• Task requirements:
Leave out the pictures, then return the records word for word.

• Dataset:
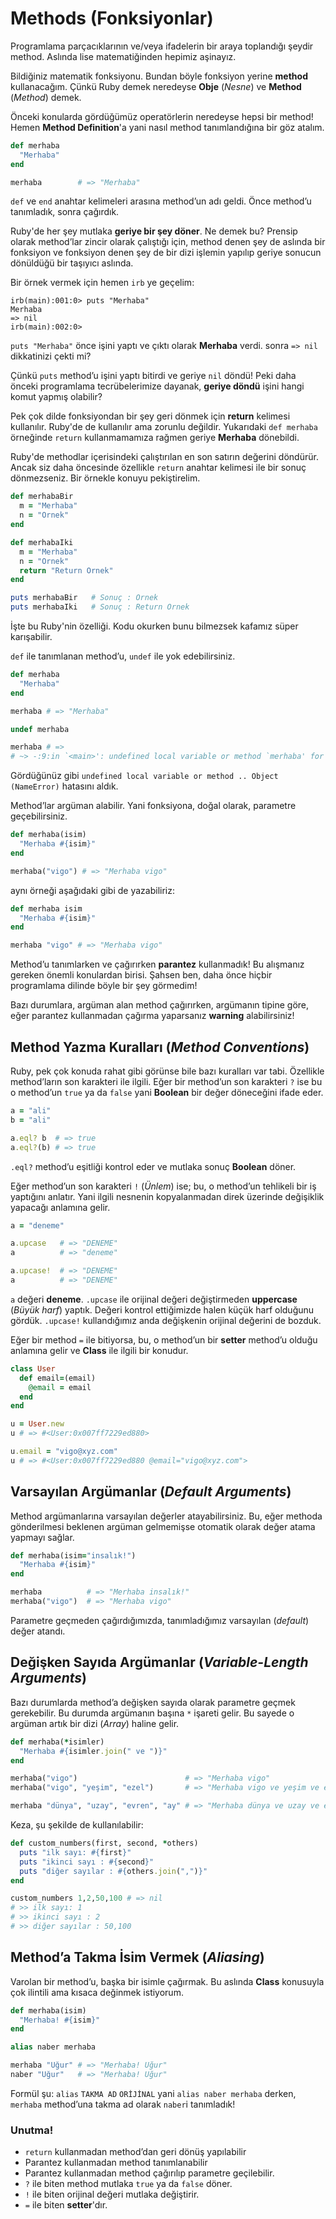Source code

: # Methods (Fonksiyonlar)

Programlama parçacıklarının ve/veya ifadelerin bir araya toplandığı şeydir method. Aslında lise matematiğinden hepimiz aşinayız.

Bildiğiniz matematik fonksiyonu. Bundan böyle fonksiyon yerine **method** kullanacağım. Çünkü Ruby demek neredeyse **Obje** (_Nesne_) ve **Method** (_Method_) demek.

Önceki konularda gördüğümüz operatörlerin neredeyse hepsi bir method! Hemen **Method Definition**'a yani nasıl method tanımlandığına bir göz atalım.

```ruby
def merhaba
  "Merhaba"
end

merhaba        # => "Merhaba"
```

`def` ve `end` anahtar kelimeleri arasına method’un adı geldi. Önce method’u tanımladık, sonra çağırdık.

Ruby'de her şey mutlaka **geriye bir şey döner**. Ne demek bu? Prensip olarak method’lar zincir olarak çalıştığı için, method denen şey de aslında bir fonksiyon ve fonksiyon denen şey de bir dizi işlemin yapılıp geriye sonucun dönüldüğü bir taşıyıcı aslında.

Bir örnek vermek için hemen `irb` ye geçelim:

    irb(main):001:0> puts "Merhaba"
    Merhaba
    => nil
    irb(main):002:0>


`puts "Merhaba"` önce işini yaptı ve çıktı olarak **Merhaba** verdi. sonra `=> nil` dikkatinizi çekti mi?

Çünkü `puts` method’u işini yaptı bitirdi ve geriye `nil` döndü! Peki daha önceki programlama tecrübelerimize dayanak, **geriye döndü** işini hangi komut yapmış olabilir?

Pek çok dilde fonksiyondan bir şey geri dönmek için **return** kelimesi kullanılır. Ruby'de de kullanılır ama zorunlu değildir. Yukarıdaki `def merhaba` örneğinde `return` kullanmamamıza rağmen geriye **Merhaba** dönebildi.

Ruby'de methodlar içerisindeki çalıştırılan en son satırın değerini döndürür. Ancak siz daha öncesinde özellikle `return` anahtar kelimesi ile bir sonuç dönmezseniz. Bir örnekle konuyu pekiştirelim.

```ruby
def merhabaBir
  m = "Merhaba"
  n = "Ornek"
end

def merhabaIki
  m = "Merhaba"
  n = "Ornek"
  return "Return Ornek"
end

puts merhabaBir   # Sonuç : Ornek
puts merhabaIki   # Sonuç : Return Ornek
```

İşte bu Ruby'nin özelliği. Kodu okurken bunu bilmezsek kafamız süper karışabilir.

`def` ile tanımlanan method’u, `undef` ile yok edebilirsiniz.

```ruby
def merhaba
  "Merhaba"
end

merhaba # => "Merhaba"

undef merhaba

merhaba # =>
# ~> -:9:in `<main>': undefined local variable or method `merhaba' for main:Object (NameError)
```

Gördüğünüz gibi `undefined local variable or method .. Object (NameError)` hatasını aldık.

Method’lar argüman alabilir. Yani fonksiyona, doğal olarak, parametre geçebilirsiniz.

```ruby
def merhaba(isim)
  "Merhaba #{isim}"
end

merhaba("vigo") # => "Merhaba vigo"
```

aynı örneği aşağıdaki gibi de yazabiliriz:

```ruby
def merhaba isim
  "Merhaba #{isim}"
end

merhaba "vigo" # => "Merhaba vigo"
```

Method’u tanımlarken ve çağırırken **parantez** kullanmadık! Bu alışmanız gereken önemli konulardan birisi. Şahsen ben, daha önce hiçbir programlama dilinde böyle bir şey görmedim!

Bazı durumlara, argüman alan method çağırırken, argümanın tipine göre, eğer parantez kullanmadan çağırma yaparsanız **warning** alabilirsiniz!

## Method Yazma Kuralları (_Method Conventions_)

Ruby, pek çok konuda rahat gibi görünse bile bazı kuralları var tabi. Özellikle method’ların son karakteri ile ilgili. Eğer bir method’un son karakteri `?` ise bu o method’un `true` ya da `false` yani **Boolean** bir değer döneceğini ifade eder.

```ruby
a = "ali"
b = "ali"

a.eql? b  # => true
a.eql?(b) # => true
```

`.eql?` method’u eşitliği kontrol eder ve mutlaka sonuç **Boolean** döner.

Eğer method’un son karakteri `!` (_Ünlem_) ise; bu, o method’un tehlikeli bir iş yaptığını anlatır. Yani ilgili nesnenin kopyalanmadan direk üzerinde değişiklik yapacağı anlamına gelir.

```ruby
a = "deneme"

a.upcase   # => "DENEME"
a          # => "deneme"

a.upcase!  # => "DENEME"
a          # => "DENEME"
```

`a` değeri **deneme**. `.upcase` ile orijinal değeri değiştirmeden **uppercase** (_Büyük harf_) yaptık. Değeri kontrol ettiğimizde halen küçük harf olduğunu gördük. `.upcase!` kullandığımız anda değişkenin orijinal değerini de bozduk.

Eğer bir method `=` ile bitiyorsa, bu, o method’un bir **setter** method’u olduğu anlamına gelir ve **Class** ile ilgili bir konudur.

```ruby
class User
  def email=(email)
    @email = email
  end
end

u = User.new
u # => #<User:0x007ff7229ed880>

u.email = "vigo@xyz.com"
u # => #<User:0x007ff7229ed880 @email="vigo@xyz.com">
```

## Varsayılan Argümanlar (_Default Arguments_)

Method argümanlarına varsayılan değerler atayabilirsiniz. Bu, eğer methoda gönderilmesi beklenen argüman gelmemişse otomatik olarak değer atama yapmayı sağlar.

```ruby
def merhaba(isim="insalık!")
  "Merhaba #{isim}"
end

merhaba          # => "Merhaba insalık!"
merhaba("vigo")  # => "Merhaba vigo"
```

Parametre geçmeden çağırdığımızda, tanımladığımız varsayılan (_default_) değer atandı.

## Değişken Sayıda Argümanlar (_Variable-Length Arguments_)

Bazı durumlarda method’a değişken sayıda olarak parametre geçmek gerekebilir. Bu durumda argümanın başına `*` işareti gelir. Bu sayede o argüman artık bir dizi (_Array_) haline gelir.

```ruby
def merhaba(*isimler)
  "Merhaba #{isimler.join(" ve ")}"
end

merhaba("vigo")                        # => "Merhaba vigo"
merhaba("vigo", "yeşim", "ezel")       # => "Merhaba vigo ve yeşim ve ezel"

merhaba "dünya", "uzay", "evren", "ay" # => "Merhaba dünya ve uzay ve evren ve ay"
```

Keza, şu şekilde de kullanılabilir:

```ruby
def custom_numbers(first, second, *others)
  puts "ilk sayı: #{first}"
  puts "ikinci sayı : #{second}"
  puts "diğer sayılar : #{others.join(",")}"
end

custom_numbers 1,2,50,100 # => nil
# >> ilk sayı: 1
# >> ikinci sayı : 2
# >> diğer sayılar : 50,100
```

## Method’a Takma İsim Vermek (_Aliasing_)

Varolan bir method’u, başka bir isimle çağırmak. Bu aslında **Class** konusuyla çok ilintili ama kısaca değinmek istiyorum.

```ruby
def merhaba(isim)
  "Merhaba! #{isim}"
end

alias naber merhaba

merhaba "Uğur" # => "Merhaba! Uğur"
naber "Uğur"   # => "Merhaba! Uğur"
```

Formül şu: `alias` `TAKMA AD` `ORİJİNAL` yani `alias naber merhaba` derken, `merhaba` method’una takma ad olarak `naber`i tanımladık!


### Unutma!

* `return` kullanmadan method’dan geri dönüş yapılabilir
* Parantez kullanmadan method tanımlanabilir
* Parantez kullanmadan method çağırılıp parametre geçilebilir.
* `?` ile biten method mutlaka `true` ya da `false` döner.
* `!` ile biten orijinal değeri mutlaka değiştirir.
* `=` ile biten **setter**'dır.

• Solved problem:
Source code

: # Methods (Fonksiyonlar)

Programlama parçacıklarının ve/veya ifadelerin bir araya toplandığı şeydir method. Aslında lise matematiğinden hepimiz aşinayız.

Bildiğiniz matematik fonksiyonu. Bundan böyle fonksiyon yerine **method** kullanacağım. Çünkü Ruby demek neredeyse **Obje** (_Nesne_) ve **Method** (_Method_) demek.

Önceki konularda gördüğümüz operatörlerin neredeyse hepsi bir method! Hemen **Method Definition**'a yani nasıl method tanımlandığına bir göz atalım.

```ruby
def merhaba
  "Merhaba"
end

merhaba        # => "Merhaba"
```

`def` ve `end` anahtar kelimeleri arasına method’un adı geldi. Önce method’u tanımladık, sonra çağırdık.

Ruby'de her şey mutlaka **geriye bir şey döner**. Ne demek bu? Prensip olarak method’lar zincir olarak çalıştığı için, method denen şey de aslında bir fonksiyon ve fonksiyon denen şey de bir dizi işlemin yapılıp geriye sonucun dönüldüğü bir taşıyıcı aslında.

Bir örnek vermek için hemen `irb` ye geçelim:

    irb(main):001:0> puts "Merhaba"
    Merhaba
    => nil
    irb(main):002:0>


`puts "Merhaba"` önce işini yaptı ve çıktı olarak **Merhaba** verdi. sonra `=> nil` dikkatinizi çekti mi?

Çünkü `puts` method’u işini yaptı bitirdi ve geriye `nil` döndü! Peki daha önceki programlama tecrübelerimize dayanak, **geriye döndü** işini hangi komut yapmış olabilir?

Pek çok dilde fonksiyondan bir şey geri dönmek için **return** kelimesi kullanılır. Ruby'de de kullanılır ama zorunlu değildir. Yukarıdaki `def merhaba` örneğinde `return` kullanmamamıza rağmen geriye **Merhaba** dönebildi.

Ruby'de methodlar içerisindeki çalıştırılan en son satırın değerini döndürür. Ancak siz daha öncesinde özellikle `return` anahtar kelimesi ile bir sonuç dönmezseniz. Bir örnekle konuyu pekiştirelim.

```ruby
def merhabaBir
  m = "Merhaba"
  n = "Ornek"
end

def merhabaIki
  m = "Merhaba"
  n = "Ornek"
  return "Return Ornek"
end

puts merhabaBir   # Sonuç : Ornek
puts merhabaIki   # Sonuç : Return Ornek
```

İşte bu Ruby'nin özelliği. Kodu okurken bunu bilmezsek kafamız süper karışabilir.

`def` ile tanımlanan method’u, `undef` ile yok edebilirsiniz.

```ruby
def merhaba
  "Merhaba"
end

merhaba # => "Merhaba"

undef merhaba

merhaba # =>
# ~> -:9:in `<main>': undefined local variable or method `merhaba' for main:Object (NameError)
```

Gördüğünüz gibi `undefined local variable or method .. Object (NameError)` hatasını aldık.

Method’lar argüman alabilir. Yani fonksiyona, doğal olarak, parametre geçebilirsiniz.

```ruby
def merhaba(isim)
  "Merhaba #{isim}"
end

merhaba("vigo") # => "Merhaba vigo"
```

aynı örneği aşağıdaki gibi de yazabiliriz:

```ruby
def merhaba isim
  "Merhaba #{isim}"
end

merhaba "vigo" # => "Merhaba vigo"
```

Method’u tanımlarken ve çağırırken **parantez** kullanmadık! Bu alışmanız gereken önemli konulardan birisi. Şahsen ben, daha önce hiçbir programlama dilinde böyle bir şey görmedim!

Bazı durumlara, argüman alan method çağırırken, argümanın tipine göre, eğer parantez kullanmadan çağırma yaparsanız **warning** alabilirsiniz!

## Method Yazma Kuralları (_Method Conventions_)

Ruby, pek çok konuda rahat gibi görünse bile bazı kuralları var tabi. Özellikle method’ların son karakteri ile ilgili. Eğer bir method’un son karakteri `?` ise bu o method’un `true` ya da `false` yani **Boolean** bir değer döneceğini ifade eder.

```ruby
a = "ali"
b = "ali"

a.eql? b  # => true
a.eql?(b) # => true
```

`.eql?` method’u eşitliği kontrol eder ve mutlaka sonuç **Boolean** döner.

Eğer method’un son karakteri `!` (_Ünlem_) ise; bu, o method’un tehlikeli bir iş yaptığını anlatır. Yani ilgili nesnenin kopyalanmadan direk üzerinde değişiklik yapacağı anlamına gelir.

```ruby
a = "deneme"

a.upcase   # => "DENEME"
a          # => "deneme"

a.upcase!  # => "DENEME"
a          # => "DENEME"
```

`a` değeri **deneme**. `.upcase` ile orijinal değeri değiştirmeden **uppercase** (_Büyük harf_) yaptık. Değeri kontrol ettiğimizde halen küçük harf olduğunu gördük. `.upcase!` kullandığımız anda değişkenin orijinal değerini de bozduk.

Eğer bir method `=` ile bitiyorsa, bu, o method’un bir **setter** method’u olduğu anlamına gelir ve **Class** ile ilgili bir konudur.

```ruby
class User
  def email=(email)
    @email = email
  end
end

u = User.new
u # => #<User:0x007ff7229ed880>

u.email = "vigo@xyz.com"
u # => #<User:0x007ff7229ed880 @email="vigo@xyz.com">
```

## Varsayılan Argümanlar (_Default Arguments_)

Method argümanlarına varsayılan değerler atayabilirsiniz. Bu, eğer methoda gönderilmesi beklenen argüman gelmemişse otomatik olarak değer atama yapmayı sağlar.

```ruby
def merhaba(isim="insalık!")
  "Merhaba #{isim}"
end

merhaba          # => "Merhaba insalık!"
merhaba("vigo")  # => "Merhaba vigo"
```

Parametre geçmeden çağırdığımızda, tanımladığımız varsayılan (_default_) değer atandı.

## Değişken Sayıda Argümanlar (_Variable-Length Arguments_)

Bazı durumlarda method’a değişken sayıda olarak parametre geçmek gerekebilir. Bu durumda argümanın başına `*` işareti gelir. Bu sayede o argüman artık bir dizi (_Array_) haline gelir.

```ruby
def merhaba(*isimler)
  "Merhaba #{isimler.join(" ve ")}"
end

merhaba("vigo")                        # => "Merhaba vigo"
merhaba("vigo", "yeşim", "ezel")       # => "Merhaba vigo ve yeşim ve ezel"

merhaba "dünya", "uzay", "evren", "ay" # => "Merhaba dünya ve uzay ve evren ve ay"
```

Keza, şu şekilde de kullanılabilir:

```ruby
def custom_numbers(first, second, *others)
  puts "ilk sayı: #{first}"
  puts "ikinci sayı : #{second}"
  puts "diğer sayılar : #{others.join(",")}"
end

custom_numbers 1,2,50,100 # => nil
# >> ilk sayı: 1
# >> ikinci sayı : 2
# >> diğer sayılar : 50,100
```

## Method’a Takma İsim Vermek (_Aliasing_)

Varolan bir method’u, başka bir isimle çağırmak. Bu aslında **Class** konusuyla çok ilintili ama kısaca değinmek istiyorum.

```ruby
def merhaba(isim)
  "Merhaba! #{isim}"
end

alias naber merhaba

merhaba "Uğur" # => "Merhaba! Uğur"
naber "Uğur"   # => "Merhaba! Uğur"
```

Formül şu: `alias` `TAKMA AD` `ORİJİNAL` yani `alias naber merhaba` derken, `merhaba` method’una takma ad olarak `naber`i tanımladık!


### Unutma!

* `return` kullanmadan method’dan geri dönüş yapılabilir
* Parantez kullanmadan method tanımlanabilir
* Parantez kullanmadan method çağırılıp parametre geçilebilir.
* `?` ile biten method mutlaka `true` ya da `false` döner.
* `!` ile biten orijinal değeri mutlaka değiştirir.
* `=` ile biten **setter**'dır.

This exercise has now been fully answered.